The boombox-smashing event to protest against Japanese imports was not simply a reflection of a U.S. fear about the consequences of the loss of U.S. jobs and competitiveness to Japanese competition and its trade practices. There was also a growing fear of Japan sharing key technology with U.S. enemy states. At the height of the Cold War, Toshiba was found to be selling machinery to the Soviet Union that would allow their submarines to navigate undetected in the sea. While they may not have been as dramatic as Reps Don Ritter, Helen Bentley, and Elton Gallegly with their sledgehammer, there was bipartisan support to tackle the threat of Japan both for economic and for security reasons. 

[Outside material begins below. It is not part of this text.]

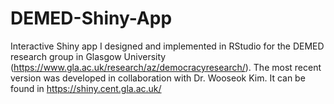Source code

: # DEMED-Shiny-App
Interactive Shiny app I designed and implemented in RStudio for the DEMED research group in Glasgow University  (https://www.gla.ac.uk/research/az/democracyresearch/).
The most recent version was developed in collaboration with Dr. Wooseok Kim. It can be found in https://shiny.cent.gla.ac.uk/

When it comes to China, though, the list of grievances and the potential for conflict beyond trade looms large. 

Tokyo’s economic policies are clearly no longer seen as a security threat for the United States. In fact, even as President Trump harks back to the 1980s when describing U.S.-Japan trade relations today, the focus is on the imbalance, specifically the trade deficit in goods and in the export of Japanese cars to U.S. markets in particular. When it comes to China, though, the list of grievances and the potential for conflict beyond trade looms large. 

As Washington continues to negotiate a trade deal with Beijing, much of the focus has been on whether or not the White House would back off on some of the demands it has made on the Chinese leadership to move forward with structural reform, particularly on forced technology transfer, protecting state-owned enterprises, and violating intellectual property rights. How the two countries will reach a deal remains to be seen, but within the United States, taking a strong stance against China’s unfair trade practices has become what has become all too rare in recent years, namely an issue that has strong bipartisan support. 

The thorn, though, is how to deal with Huawei. 

The thorn, though, is how to deal with Huawei. While U.S. legislators by and large remain supportive of the White House’s decision to restrict U.S. federal agencies from using products from the Chinese telecommunications giant in 5G mobile networks amid national security concerns, efforts to rally international support for the U.S. ban have been spotty. European nations in particular have been reluctant to side with the United States, even as countries including Australia and Japan have joined Washington’s position in standing against the company. Meanwhile Huawei itself has stepped up efforts to rally international support against the U.S. decision, escalating tensions between the two world powers. 

Unlike Toshiba selling technology to the Soviet Union, there is no evidence that Huawei’s 5G network has violated U.S. security rules, nor has there been a smoking gun to indicate that the company could be used as a gateway for the Chinese authorities to access information overseas illegally. Unlike addressing the issue of reducing trade deficits, there will be no easy solution to resolving how to assess the potential threat of Chinese technology companies doing business overseas, given the close ties between the Chinese Communist Party and Chinese companies. What must be avoided though is for trade tensions to turn emotional and violent, and stoke the flames of nationalism that could only too easily be twisted into xenophobia.